France 2 reporter Franck Genauzeau was allowed on board by the smugglers and given permission to film the trip, on which the dozens of passengers had paid 2,000 euros each (and 1,000 euros for the children).
Genauzeau boarded at an undisclosed point in southern Turkey. The boat and its crew continued along the coast to a secret pick-up point where the migrants were waiting.
The smugglers help the families, some with children as young as two months old, wade through the water to the boat. Others are forced off to help push the boat after it becomes grounded by the weight of passengers.
At least one smuggler brandishes a weapon to show these people just who is in charge.
Then the smuggler who has been piloting the boat assigns one of the migrants to take the wheel, and dives off. His job is done and he and his colleagues can count their cash. The migrants are no longer their problem.

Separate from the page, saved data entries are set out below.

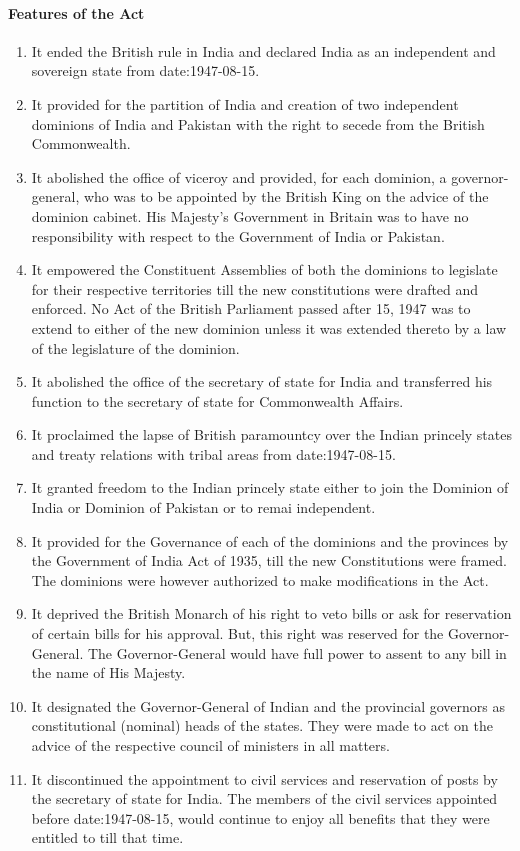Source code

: \begin{multicol}{2}
\paragraph{Features of the Act}
\begin{enumerate}
  \item It ended the British rule in India and declared India as an independent and sovereign state from \gls{date:1947-08-15}.
  \item It provided for the partition of India and creation of two independent dominions of India and Pakistan with the right to secede from the British Commonwealth.
  \item It abolished the office of viceroy and provided, for each dominion, a governor-general, who was to be appointed by the British King on the advice of the dominion cabinet. His Majesty's Government in Britain was to have no responsibility with respect to the Government of India or Pakistan.
  \item It empowered the Constituent Assemblies of both the dominions to legislate for their respective territories till the new constitutions were drafted and enforced. No Act of the British Parliament passed after 15, 1947 was to extend to either of the new dominion unless it was extended thereto by a law of the legislature of the dominion.
  \item It abolished the office of the secretary of state for India and transferred his function to the secretary of state for Commonwealth Affairs.
  \item It proclaimed the lapse of British paramountcy over the Indian princely states and treaty relations with tribal areas from \gls{date:1947-08-15}.
  \item It granted freedom to the Indian princely state either to join the Dominion of India or Dominion of Pakistan or to remai independent.
  \item It provided for the Governance of each of the dominions and the provinces by the Government of India Act of 1935, till the new Constitutions were framed. The dominions were however authorized to make modifications in the Act.
  \item It deprived the British Monarch of his right to veto bills or ask for reservation of certain bills for his approval. But, this right was reserved for the Governor-General. The Governor-General would have full power to assent to any bill in the name of His Majesty.
  \item It designated the Governor-General of Indian and the provincial governors as constitutional (nominal) heads of the states. They were made to act on the advice of the respective council of ministers in all matters.
  \item It discontinued the appointment to civil services and reservation of posts by the secretary of state for India. The members of the civil services appointed before \gls{date:1947-08-15}, would continue to enjoy all benefits that they were entitled to till that time.
\end{enumerate}


\end{multicol}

As the journey proceeds into the night, the relief on the boat is palpable. Many pray, others congratulate each other. It is ten kilometres to the Greek island of Lesbos.
And then the engine, which has been spewing noxious fumes, stops.
The only lights are from Genauzeau’s camera and a few mobile phones.
The migrants' relief has turned to despair, and the passengers have to be shouted at to stop moving around the boat, which is rocking dangerously in the water.
Genauzeau uses his satellite phone to call for rescue, and later a small Greek fishing boat arrives, having been alerted by the coast guard.
With agonising slowness, the Greek vessel tows the overloaded and rickety migrant ship towards Lesbos.
Migrant Ibra tells Genauzeau: “You understand why we are going here? Our government lets us die, but your government takes care of you.”